Tatsächlich nennt die neue Bundesregierung den Kremlseitig beauftragten Mord im Berliner Tiergarten »Staatsterrorismus«, den militärischen Aufmarsch im Osten will man »sehr ernst nehmen«, und man warnt den Kreml vor »schwerwiegenden Sanktionen«. Allein: Die alte Regierung hat es all die Jahre ganz genauso gehalten, es bleiben, seien wir ehrlich, dicke Worte mit nichts dahinter. Dass es aber irgendwann auch einmal genug ist, das wissen selbst die globuli-grünen Eltern von Thorben-Finn, wenn er nicht aufhört, den restlichen Sandkastens zu terrorisieren. Enough is enough.

Der Spieß wird umgedreht, aus politischer Ohnmachts-Defensive wird kontrollierte Offensive.

Anfang 2016 durfte ich ein Interview mit Wladimir Putin in Sotschi (mit-)führen. Schon damals sagte er und hält sich seither daran: »Für mich sind nicht Grenzen und Staatsterritorien wichtig, sondern das Schicksal der Menschen.« Der Dolmetscher war ziemlich blass um die Nase aus Angst, dass er nicht präzise genug übersetzt, Putin sprach besser Deutsch als er. Aber auch Europa sollte es mit der Angst bekommen: Wenn staatliche Grenzen nicht mehr heilig sind, kann es fürchterlich weit zurück in die Vergangenheit gehen. Für einen Kontinent, der 500 Jahre Krieg um Grenzen geführt hat, wird es also langsam Zeit, andere Saiten aufzuziehen. Und für ein Land, das auf sich hält, – und sei das auch ein eher konservativer Anspruch – ebenso.

It’s the Haltung, stupid: Wer Putin stoppen will, muss ihn vor sich hertreiben. Und nein, das meint ausdrücklich nicht, die Ukraine morgen in die Nato aufzunehmen. Was es aber ausdrücklich meint, ist dies: Der Spieß wird umgedreht, aus politischer Ohnmachts-Defensive wird kontrollierte Offensive. Von jetzt an werden nicht länger die geopolitischen Mondforderungen aus dem Kreml verhandelt oder mehr schlecht als recht eingehegt. Putin wird nicht immerfort vor der nächsten Grenzüberschreitung gewarnt, die man klamm und bang erwartet (und dann doch nicht hart genug bestraft). Nein, andersherum. Von jetzt an setzen Washington, Brüssel und Berlin den Takt, sie fordern, was international nur recht und billig ist, und das neue Spiel der neuen Bundesregierung könnte so gehen: Nachweislicher Russen-Rückzug von der ukrainischen Grenze binnen 14 Tagen – oder die Gaspipeline Northstream2 wird endgültig aus dem Geschäft genommen. Warum, bitte, sollen Pipeline und Gas ein Faustpfand für Wladimir Putin sein, derweil in Deutschland Gerhard »Gazprom« Schröder, Angela Merkel und ihr Nachfolger Olaf Scholz behaupten, Pipeline und Militäraufmarsch hätten nichts miteinander zu tun. Nebbich. Beides zu trennen, ist weltfremd und schwächt die Position Deutschlands. Auf welche Verfassung haben die drei ihren Eid geschworen?

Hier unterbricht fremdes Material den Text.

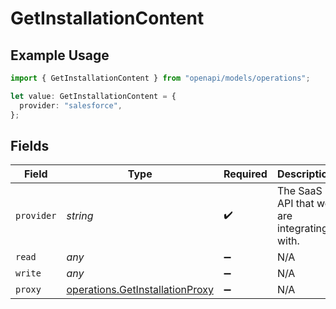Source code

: # GetInstallationContent

## Example Usage

```typescript
import { GetInstallationContent } from "openapi/models/operations";

let value: GetInstallationContent = {
  provider: "salesforce",
};
```

## Fields

| Field                                                                              | Type                                                                               | Required                                                                           | Description                                                                        | Example                                                                            |
| ---------------------------------------------------------------------------------- | ---------------------------------------------------------------------------------- | ---------------------------------------------------------------------------------- | ---------------------------------------------------------------------------------- | ---------------------------------------------------------------------------------- |
| `provider`                                                                         | *string*                                                                           | :heavy_check_mark:                                                                 | The SaaS API that we are integrating with.                                         | salesforce                                                                         |
| `read`                                                                             | *any*                                                                              | :heavy_minus_sign:                                                                 | N/A                                                                                |                                                                                    |
| `write`                                                                            | *any*                                                                              | :heavy_minus_sign:                                                                 | N/A                                                                                |                                                                                    |
| `proxy`                                                                            | [operations.GetInstallationProxy](../../models/operations/getinstallationproxy.md) | :heavy_minus_sign:                                                                 | N/A                                                                                |                                                                                    |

Und wenn dieses fürsorgliche Ultimatum nicht fruchtet: Nach 14 weiteren Tagen fliegt Russland mit Ansage aus dem internationalen Zahlungssystem Swift. Sollen die Kreml-Oligarchen die Schweizer Fränkli Taschengeld für ihre Söhne und Töchter doch im Keller selber drucken.

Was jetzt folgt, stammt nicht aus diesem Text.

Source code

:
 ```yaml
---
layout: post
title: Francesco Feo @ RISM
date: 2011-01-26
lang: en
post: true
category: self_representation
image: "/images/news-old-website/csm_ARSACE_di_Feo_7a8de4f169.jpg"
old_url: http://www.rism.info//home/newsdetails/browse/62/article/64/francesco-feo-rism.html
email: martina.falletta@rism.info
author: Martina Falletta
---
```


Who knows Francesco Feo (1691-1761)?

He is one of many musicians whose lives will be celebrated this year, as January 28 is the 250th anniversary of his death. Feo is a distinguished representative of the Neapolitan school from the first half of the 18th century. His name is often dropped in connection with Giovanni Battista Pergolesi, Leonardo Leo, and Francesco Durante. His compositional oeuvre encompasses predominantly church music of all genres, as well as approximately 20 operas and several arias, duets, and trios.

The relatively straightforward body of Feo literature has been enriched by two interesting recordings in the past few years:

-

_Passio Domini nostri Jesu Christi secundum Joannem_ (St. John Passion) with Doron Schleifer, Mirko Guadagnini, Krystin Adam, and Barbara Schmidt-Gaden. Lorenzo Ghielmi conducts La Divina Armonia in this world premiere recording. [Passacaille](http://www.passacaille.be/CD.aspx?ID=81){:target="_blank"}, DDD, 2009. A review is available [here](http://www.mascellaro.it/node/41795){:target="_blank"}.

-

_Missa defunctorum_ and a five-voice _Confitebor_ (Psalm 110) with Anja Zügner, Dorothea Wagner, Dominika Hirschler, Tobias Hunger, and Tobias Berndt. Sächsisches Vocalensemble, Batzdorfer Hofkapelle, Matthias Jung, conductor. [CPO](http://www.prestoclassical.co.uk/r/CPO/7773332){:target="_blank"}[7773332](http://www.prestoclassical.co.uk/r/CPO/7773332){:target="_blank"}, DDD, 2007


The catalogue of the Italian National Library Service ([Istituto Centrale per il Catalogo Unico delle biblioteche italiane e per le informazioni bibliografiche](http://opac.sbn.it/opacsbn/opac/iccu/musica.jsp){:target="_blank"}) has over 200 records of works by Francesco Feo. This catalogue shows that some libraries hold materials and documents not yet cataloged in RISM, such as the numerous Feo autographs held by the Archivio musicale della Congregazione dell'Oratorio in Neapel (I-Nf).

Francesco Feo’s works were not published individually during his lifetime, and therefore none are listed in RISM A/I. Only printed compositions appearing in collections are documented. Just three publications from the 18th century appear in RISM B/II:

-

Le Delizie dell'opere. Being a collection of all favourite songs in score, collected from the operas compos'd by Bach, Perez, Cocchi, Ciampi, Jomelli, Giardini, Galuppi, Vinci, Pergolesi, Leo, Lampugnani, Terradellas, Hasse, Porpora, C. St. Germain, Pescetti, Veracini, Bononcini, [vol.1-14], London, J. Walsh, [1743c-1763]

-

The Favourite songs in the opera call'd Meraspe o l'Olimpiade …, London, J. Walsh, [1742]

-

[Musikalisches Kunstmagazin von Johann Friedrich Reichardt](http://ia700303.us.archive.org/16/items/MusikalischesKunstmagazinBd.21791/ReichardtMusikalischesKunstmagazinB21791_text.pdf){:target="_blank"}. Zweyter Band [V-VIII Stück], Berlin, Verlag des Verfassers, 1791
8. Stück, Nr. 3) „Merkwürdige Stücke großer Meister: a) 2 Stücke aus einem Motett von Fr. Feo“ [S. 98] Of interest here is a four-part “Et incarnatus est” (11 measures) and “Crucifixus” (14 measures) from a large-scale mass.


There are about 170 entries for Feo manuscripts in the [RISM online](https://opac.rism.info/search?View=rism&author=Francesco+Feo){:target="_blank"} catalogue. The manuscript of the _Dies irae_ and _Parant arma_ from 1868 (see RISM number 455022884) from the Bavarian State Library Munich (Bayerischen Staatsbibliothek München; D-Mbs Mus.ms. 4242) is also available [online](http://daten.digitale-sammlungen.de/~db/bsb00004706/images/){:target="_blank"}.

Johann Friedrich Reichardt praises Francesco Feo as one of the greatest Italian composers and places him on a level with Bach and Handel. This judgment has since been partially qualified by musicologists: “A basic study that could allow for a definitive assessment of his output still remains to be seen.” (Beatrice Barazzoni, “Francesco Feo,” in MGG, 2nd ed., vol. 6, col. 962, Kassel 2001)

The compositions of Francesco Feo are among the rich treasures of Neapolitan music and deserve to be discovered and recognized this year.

Gegen diesen Ansatz lassen sich vielerlei diplomatische Bedenken und Regeln anführen, ach ja, gewiss. Aber auch Wladimir Putin schert sich kein Stück um diese Regeln: Er lässt vor aller Westen Augen einen Kritiker vergiften, als obszöne show of force, und wenn der sich trotzdem in sein Land zurücktraut, wandert er für Jahre ins Gulag, wie es Stalin nicht härter hingekriegt hätte.

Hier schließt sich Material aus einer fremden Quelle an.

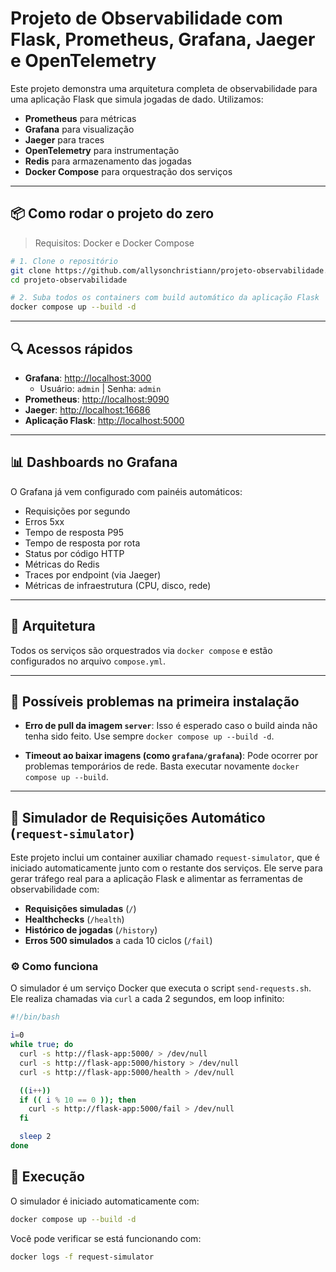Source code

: # Projeto de Observabilidade com Flask, Prometheus, Grafana, Jaeger e OpenTelemetry

Este projeto demonstra uma arquitetura completa de observabilidade para uma aplicação Flask que simula jogadas de dado. Utilizamos:

- **Prometheus** para métricas
- **Grafana** para visualização
- **Jaeger** para traces
- **OpenTelemetry** para instrumentação
- **Redis** para armazenamento das jogadas
- **Docker Compose** para orquestração dos serviços

---

## 📦 Como rodar o projeto do zero

> Requisitos: Docker e Docker Compose

```bash
# 1. Clone o repositório
git clone https://github.com/allysonchristiann/projeto-observabilidade.git
cd projeto-observabilidade

# 2. Suba todos os containers com build automático da aplicação Flask
docker compose up --build -d
```

---

## 🔍 Acessos rápidos

- **Grafana**: [http://localhost:3000](http://localhost:3000)
  - Usuário: `admin` | Senha: `admin`
- **Prometheus**: [http://localhost:9090](http://localhost:9090)
- **Jaeger**: [http://localhost:16686](http://localhost:16686)
- **Aplicação Flask**: [http://localhost:5000](http://localhost:5000)

---

## 📊 Dashboards no Grafana

O Grafana já vem configurado com painéis automáticos:

- Requisições por segundo
- Erros 5xx
- Tempo de resposta P95
- Tempo de resposta por rota
- Status por código HTTP
- Métricas do Redis
- Traces por endpoint (via Jaeger)
- Métricas de infraestrutura (CPU, disco, rede)

---

## 🧠 Arquitetura

Todos os serviços são orquestrados via `docker compose` e estão configurados no arquivo `compose.yml`.

---

## 🐛 Possíveis problemas na primeira instalação

- **Erro de pull da imagem `server`**:
  Isso é esperado caso o build ainda não tenha sido feito. Use sempre `docker compose up --build -d`.

- **Timeout ao baixar imagens (como `grafana/grafana`)**:
  Pode ocorrer por problemas temporários de rede. Basta executar novamente `docker compose up --build`.

---

## 🧪 Simulador de Requisições Automático (`request-simulator`)

Este projeto inclui um container auxiliar chamado `request-simulator`, que é iniciado automaticamente junto com o restante dos serviços. Ele serve para gerar tráfego real para a aplicação Flask e alimentar as ferramentas de observabilidade com:

- **Requisições simuladas** (`/`)
- **Healthchecks** (`/health`)
- **Histórico de jogadas** (`/history`)
- **Erros 500 simulados** a cada 10 ciclos (`/fail`)

### ⚙️ Como funciona

O simulador é um serviço Docker que executa o script `send-requests.sh`. Ele realiza chamadas via `curl` a cada 2 segundos, em loop infinito:

```bash
#!/bin/bash

i=0
while true; do
  curl -s http://flask-app:5000/ > /dev/null
  curl -s http://flask-app:5000/history > /dev/null
  curl -s http://flask-app:5000/health > /dev/null

  ((i++))
  if (( i % 10 == 0 )); then
    curl -s http://flask-app:5000/fail > /dev/null
  fi

  sleep 2
done
```

## 🚀 Execução

O simulador é iniciado automaticamente com:

```bash
docker compose up --build -d
```

Você pode verificar se está funcionando com:
```bash
docker logs -f request-simulator
```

Trotzdem kann der Westen selbstverständlich weiter die Regeln seiner diplomatischen Ohnmacht einhalten. Aber er muss es nicht. Man stelle sich einfach vor, es käme ein Marsmännchen auf die Erde und würde sich das Ganze eine Weile lang anschauen. So sind die Regeln in den internationalen Beziehungen, wenn man sie einhält, tja, da kann man nichts machen, würde es in Berlin zu hören bekommen. Aber das Marsmännchen würde antworten: Dann ändert doch die Regeln. Und ich verstehe nicht, warum sich niemand auch nur den Versuch traut. Und ein bisschen mehr Kalten Krieg wagt.